Il caso? Difficile dire che non esista, ma in qualche modo mi andavo convincendo che gran parte di quel che sembra succedere “per caso”, siamo noi che lo facciamo accadere; siamo noi, che una volta cambiati gli occhiali con cui guardiamo il mondo, vediamo ciò che prima ci sfuggiva e per questo credevamo non esistesse. Il caso, insomma, siamo noi. – Tiziano Terzani
Certamente, un ulteriore aiuto, è dato dalla trascrizione del significato da vocabolario di ogni parola, dalle traduzioni in ben 23 lingue ma soprattutto dalla sensibilità delle riflessioni di Aida, che descrivono ogni parola, creando il mix perfetto tra immagini e parole.
Insomma un progetto che è sembrato in controtendenza rispetto ai tempi in cui viviamo, e proprio per questo affascinante.
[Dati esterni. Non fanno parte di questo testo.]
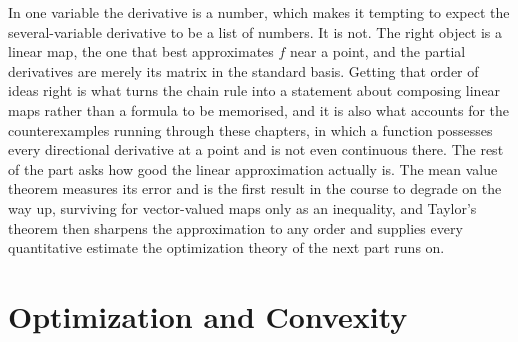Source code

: \documentclass{report}
\theoremstyle{purplethm}
\theoremstyle{purplethm}
\theoremstyle{defthm}
\theoremstyle{examplethm}
\theoremstyle{questionthm}
\theoremstyle{remarkthm}
\theoremstyle{asidethm}
\theoremstyle{importantremarkthm}
\theoremstyle{remarkthm}
\theoremstyle{ainotethm}
\theoremstyle{purplethm}
\begin{document}
In one variable the derivative is a number, which makes it tempting to expect the several-variable
derivative to be a list of numbers. It is not. The right object is a linear map, the one that best
approximates $f$ near a point, and the partial derivatives are merely its matrix in the standard
basis. Getting that order of ideas right is what turns the chain rule into a statement about
composing linear maps rather than a formula to be memorised, and it is also what accounts for the
counterexamples running through these chapters, in which a function possesses every directional
derivative at a point and is not even continuous there. The rest of the part asks how good the
linear approximation actually is. The mean value theorem measures its error and is the first
result in the course to degrade on the way up, surviving for vector-valued maps only as an
inequality, and Taylor's theorem then sharpens the approximation to any order and supplies every
quantitative estimate the optimization theory of the next part runs on.





\part{Optimization and Convexity}
\end{document}
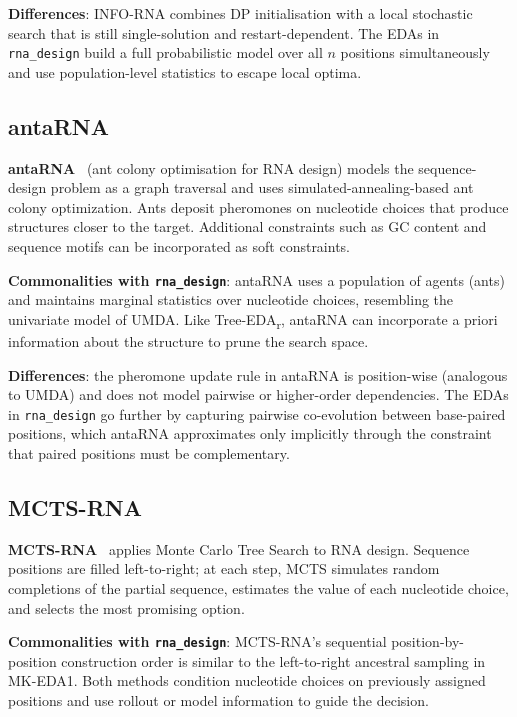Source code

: \documentclass[11pt,a4paper]{article}
\begin{document}
\textbf{Differences}: INFO-RNA combines DP initialisation with a local
stochastic search that is still single-solution and restart-dependent. The
EDAs in \texttt{rna\_design} build a full probabilistic model over all $n$
positions simultaneously and use population-level statistics to escape local
optima.

\subsection{antaRNA}

\textbf{antaRNA}~\cite{doelker2015antarna} (ant colony optimisation for RNA
design) models the sequence-design problem as a graph traversal and uses
simulated-annealing-based ant colony optimization. Ants deposit pheromones
on nucleotide choices that produce structures closer to the target. Additional
constraints such as GC content and sequence motifs can be incorporated as
soft constraints.

\textbf{Commonalities with \texttt{rna\_design}}: antaRNA uses a population
of agents (ants) and maintains marginal statistics over nucleotide choices,
resembling the univariate model of UMDA. Like Tree-EDA\textsubscript{r},
antaRNA can incorporate a priori information about the structure to prune the
search space.

\textbf{Differences}: the pheromone update rule in antaRNA is position-wise
(analogous to UMDA) and does not model pairwise or higher-order dependencies.
The EDAs in \texttt{rna\_design} go further by capturing pairwise
co-evolution between base-paired positions, which antaRNA approximates only
implicitly through the constraint that paired positions must be
complementary.

\subsection{MCTS-RNA}

\textbf{MCTS-RNA}~\cite{yang2017mcts} applies Monte Carlo Tree Search to RNA
design. Sequence positions are filled left-to-right; at each step, MCTS
simulates random completions of the partial sequence, estimates the value
of each nucleotide choice, and selects the most promising option.

\textbf{Commonalities with \texttt{rna\_design}}: MCTS-RNA's sequential
position-by-position construction order is similar to the left-to-right
ancestral sampling in MK-EDA1. Both methods condition nucleotide choices on
previously assigned positions and use rollout or model information to guide
the decision.
\end{document}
In controtendenza perché viviamo un momento storico mai così evoluto scientificamente e tecnologicamente.
Un momento in cui si è passati dal dominare la tecnologia all’esserne dominati e condizionati, trascurando via via la nostra componente più importante: l’umanità.
Portiamo ancora fresche su di noi le cicatrici di una pandemia che stiamo ancora attraversando, che ci ha segnato profondamente, che ha spazzato via le nostre certezze e anziché renderci più uniti contro un nemico comune, ci ha isolati, evidenziando maggiormente le nostre differenze, le nostre paure e la nostra fragilità, la nostra poca umanità.
Cercando di riassumere il tutto: un luogo che valorizza le diversità, porta ad un incontro e ad un conseguente scambio di idee e capacità, che fanno nascere un libro di immagini e parole, che esce in uno dei momenti storici più difficili che l’umanità abbia vissuto, come fosse un manuale d’istruzioni per ricordarci e insegnarci, se mai l’avessimo scordato che a volte basta fermarsi un attimo, per accorgerci di quanto siano belle le piccole cose, le piccole azioni, le parole semplici, insomma la nostra umanità. Sembra davvero una casualità, vero?».
Le fotografie di apertura
“Le parole dell’umanità” viaggiano. Visitano scuole, associazioni, eventi, in Italia e all’estero. Le fotografie di apertura sono tratte da “Preghiera per i corpi”, un evento organizzato dal collettivo Movimento Centrale – Danza e Teatro presso il Lapidario di Rimini. Durante la performance, le parole del libro sono state prima scritte dall’artista calligrafa ― Concetta Ferrario ― e poi regalate al pubblico dal coreografo Claudio Gasparotto, ideatore dell’evento.